Fondation Jean Piaget

Les échanges de valeurs collectives


L’analyse formelle de l’échange de valeurs entre deux personnes A et B paraît pouvoir se généraliser facilement à un nombre plus élevé de personnes. Il suffit par exemple que le paiement de la dette de B à A se fasse par l’intermédiaire d’une troisième personne C pour que l’échange entre A et B, enclenché par l’action de A, se conclue de façon satisfaisante pour A et B. La même analyse pouvant se faire entre A et C, on voit comment les échanges interindividuels peuvent assez vite se complexifier, non seulement entre deux partenaires, qui peuvent multiplier de tels échanges, mais aussi des interactions sociales mettant en jeu plus de deux personnes.

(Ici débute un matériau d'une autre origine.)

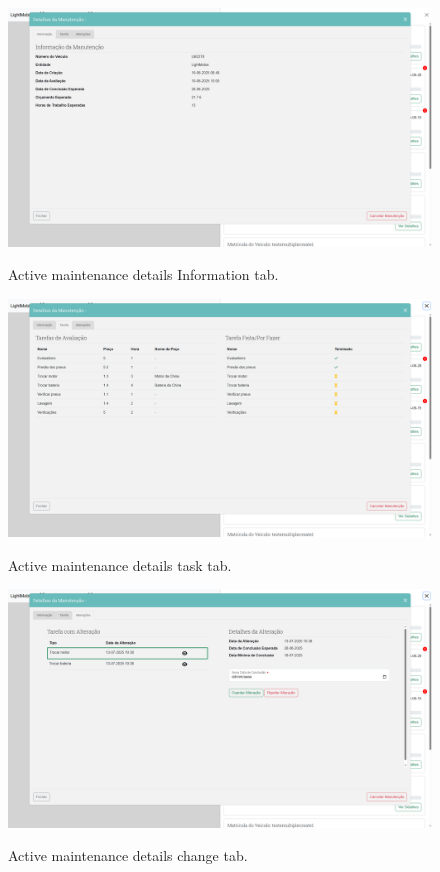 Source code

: \begin{figure}[h]
  \caption{Active maintenance details Information tab.}
  \centering
  \includegraphics[width=\textwidth]{figs/Implementation/rececionist/maintenance_details}
  \label{fig:impReceMaintHome}
\end{figure}

\begin{figure}[h]
  \caption{Active maintenance details task tab.}
  \centering
  \includegraphics[width=\textwidth]{figs/Implementation/rececionist/maintenance_details_task}
  \label{fig:impReceMaintTask}
\end{figure}


\begin{figure}[h]
  \caption{Active maintenance details change tab.}
  \centering
  \includegraphics[width=\textwidth]{figs/Implementation/rececionist/maintenance_details_change}
  \label{fig:impReceMaintChange}
\end{figure}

Notons pourtant que ce premier moment de l’analyse conduite par Piaget porte sur des échanges interindividuels de valeur qui se déroulent entre des personnes ne partageant pas forcément les mêmes échelles de valeur. Du point de vue formel, la seule condition d’équilibre en ce qui concerne ces échanges est que chacune des personnes appartenant à une chaîne d’échange puisse éprouver une satisfaction égale à la satisfaction éprouvée par les autres, et que le coût de l’action réalisée par elle soit égal au coût de l’action réalisée par chacun des autres échangeurs.

L’apparition des valeurs collectives

La finesse de l’analyse apparaît une nouvelle fois lorsqu’est introduite la notion de valeur collective, c’est-à-dire lorsque l’on passe «de l’échange entre deux ou plusieurs individus aux échanges de valeur entre sociétés entières» (JP65a, p. 113). Ce passage résulte du fait que deux ou plusieurs personnes partagent la même échelle de valeur, de façon bien sûr non pas accidentelle, mais durable, et que ces personnes reconnaissent la présence de cette échelle commune.

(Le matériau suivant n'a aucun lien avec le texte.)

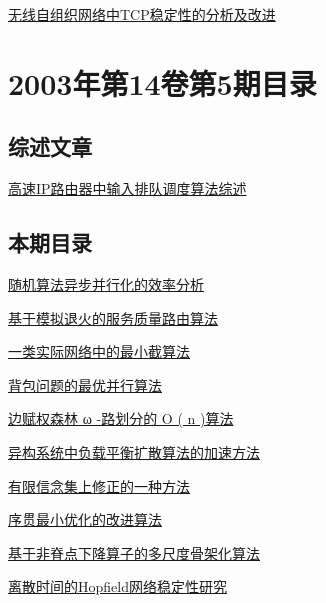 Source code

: \documentclass[a4paper]{article}
\begin{document}
\href{http://www.jos.org.cn/ch/reader/download_pdf.aspx?file_no=20030621&year_id=2003&quarter_id=6&falg=1}{无线自组织网络中TCP稳定性的分析及改进}


\section{\textbf{2003年第14卷第5期目录}}
\subsection{综述文章}
\href{http://www.jos.org.cn/ch/reader/download_pdf.aspx?file_no=20030521&year_id=2003&quarter_id=5&falg=1}{高速IP路由器中输入排队调度算法综述}

\subsection{本期目录}
\href{http://www.jos.org.cn/ch/reader/download_pdf.aspx?file_no=20030501&year_id=2003&quarter_id=5&falg=1}{随机算法异步并行化的效率分析}

\href{http://www.jos.org.cn/ch/reader/download_pdf.aspx?file_no=20030502&year_id=2003&quarter_id=5&falg=1}{基于模拟退火的服务质量路由算法}

\href{http://www.jos.org.cn/ch/reader/download_pdf.aspx?file_no=20030503&year_id=2003&quarter_id=5&falg=1}{一类实际网络中的最小截算法}

\href{http://www.jos.org.cn/ch/reader/download_pdf.aspx?file_no=20030504&year_id=2003&quarter_id=5&falg=1}{背包问题的最优并行算法}

\href{http://www.jos.org.cn/ch/reader/download_pdf.aspx?file_no=20030505&year_id=2003&quarter_id=5&falg=1}{边赋权森林 ω -路划分的 O ( n )算法}

\href{http://www.jos.org.cn/ch/reader/download_pdf.aspx?file_no=20030506&year_id=2003&quarter_id=5&falg=1}{异构系统中负载平衡扩散算法的加速方法}

\href{http://www.jos.org.cn/ch/reader/download_pdf.aspx?file_no=20030507&year_id=2003&quarter_id=5&falg=1}{有限信念集上修正的一种方法}

\href{http://www.jos.org.cn/ch/reader/download_pdf.aspx?file_no=20030508&year_id=2003&quarter_id=5&falg=1}{序贯最小优化的改进算法}

\href{http://www.jos.org.cn/ch/reader/download_pdf.aspx?file_no=20030509&year_id=2003&quarter_id=5&falg=1}{基于非脊点下降算子的多尺度骨架化算法}

\href{http://www.jos.org.cn/ch/reader/download_pdf.aspx?file_no=20030510&year_id=2003&quarter_id=5&falg=1}{离散时间的Hopfield网络稳定性研究}
\end{document}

En pareil cas, l’action de A par rapport à B reçoit un surplus de valeur, et vice et versa pour l’action de B par rapport à A. Il y a également augmentation des satisfactions résultant de ces actions.

L’apparition de valeurs collectives peut survenir au sein d’un couple (qui valorise par exemple un passé commun), d’une famille, d’une association scientifique ou d’un parti politique, d’une nation, ou de la communauté humaine toute entière. A tous ces niveaux de la vie sociale, ce qui importe, ce qui fait naître la société aux yeux mêmes de ses membres, est la reconnaissance d’un certain nombre de valeurs communes.

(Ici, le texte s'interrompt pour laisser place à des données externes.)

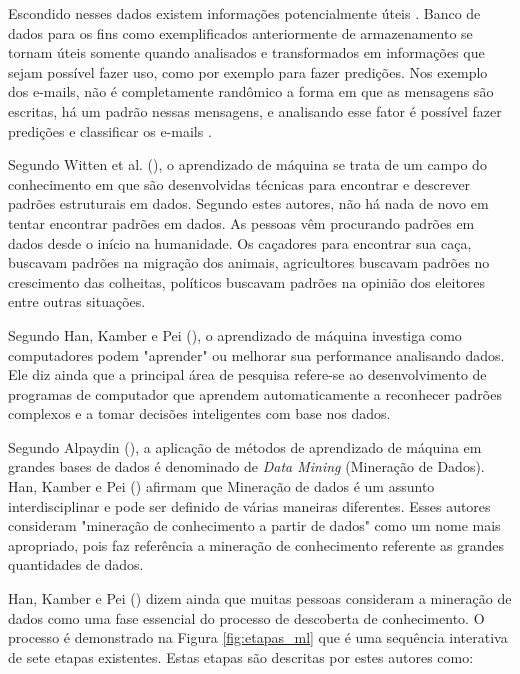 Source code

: Escondido nesses dados existem informações potencialmente úteis \cite{Witten:2016:DMF:3086818}. Banco de dados para os fins como exemplificados anteriormente de armazenamento se tornam úteis somente quando analisados e transformados em informações que sejam possível fazer uso, como por exemplo para fazer predições. Nos exemplo dos e-mails, não é completamente randômico a forma em que as mensagens são escritas, há um padrão nessas mensagens, e analisando esse fator é possível fazer predições e classificar os e-mails \cite{Alpaydin:2010:IML:1734076}.

Segundo Witten et al. (\citeyear{Witten:2016:DMF:3086818}), o aprendizado de máquina se trata de um campo do conhecimento em que são desenvolvidas técnicas para encontrar e descrever padrões estruturais em dados. Segundo estes autores, não há nada de novo em tentar encontrar padrões em dados. As pessoas vêm procurando padrões em dados desde o início na humanidade. Os caçadores para encontrar sua caça, buscavam padrões na migração dos animais, agricultores buscavam padrões no crescimento das colheitas, políticos buscavam padrões na opinião dos eleitores entre outras situações.

Segundo Han, Kamber e Pei (\citeyear{Han:2011:DMC:1972541}), o aprendizado de máquina investiga como computadores podem "aprender" ou melhorar sua performance analisando dados. Ele diz ainda que a principal área de pesquisa refere-se ao desenvolvimento de programas de computador que aprendem automaticamente a reconhecer padrões complexos e a tomar decisões inteligentes com base nos dados.

Segundo Alpaydin (\citeyear{Alpaydin:2010:IML:1734076}), a aplicação de métodos de aprendizado de máquina em grandes bases de dados é denominado de \textit{Data Mining} (Mineração de Dados). Han, Kamber e Pei (\citeyear{Han:2011:DMC:1972541}) afirmam que Mineração de dados é um assunto interdisciplinar e pode ser definido de várias maneiras diferentes. Esses autores consideram "mineração de conhecimento a partir de dados" como um nome mais apropriado, pois faz referência a mineração de conhecimento referente as grandes quantidades de dados.

Han, Kamber e Pei (\citeyear{Han:2011:DMC:1972541}) dizem ainda que muitas pessoas consideram a mineração de dados como uma fase essencial do processo de descoberta de conhecimento. O processo é demonstrado na Figura \ref{fig:etapas_ml} que é uma sequência interativa de sete etapas existentes. Estas etapas são descritas por estes autores como:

Une fois ce point acquis, les deux équations exprimant les conditions de l’équilibre des échanges entre individus paraissent pouvoir se généraliser sans difficulté aux échanges entre groupes sociaux (étant entendu que des échanges interindividuels mettant en jeu des échelles de valeurs différentes peuvent se produire par ailleurs aussi bien entre les membres d’un groupe, qu’entre des membres qui n’appartiennent pas au même groupe social).

Au sein d’une société du type nation par exemple, dont les membres partagent donc une série de valeurs communes, une classe A peut rendre service à une classe B en capitalisant ainsi un crédit dont la classe B devra s’acquitter. Là encore, comme dans les échanges entre les individus, plus le temps passera, plus le crédit de A tendra à se dévaloriser.

L’équilibre relatif entre les différentes composantes d’une société sera établi lorsque les satisfactions obtenues par les groupes en présence tendront vers l’égalité et lorsque les coûts des actions collectives des groupes en présence tendront également vers l’égalité.

Lorsque les conditions de l’équilibre ne seront pas remplies, les possibilités de rupture des échanges s’accroîtront, ce qui, dans le cas d’une nation intégrant les groupes en présence au moyen de l’acceptation d’une échelle de valeurs communes, pourra se traduire par des révolutions politiques ou sociales.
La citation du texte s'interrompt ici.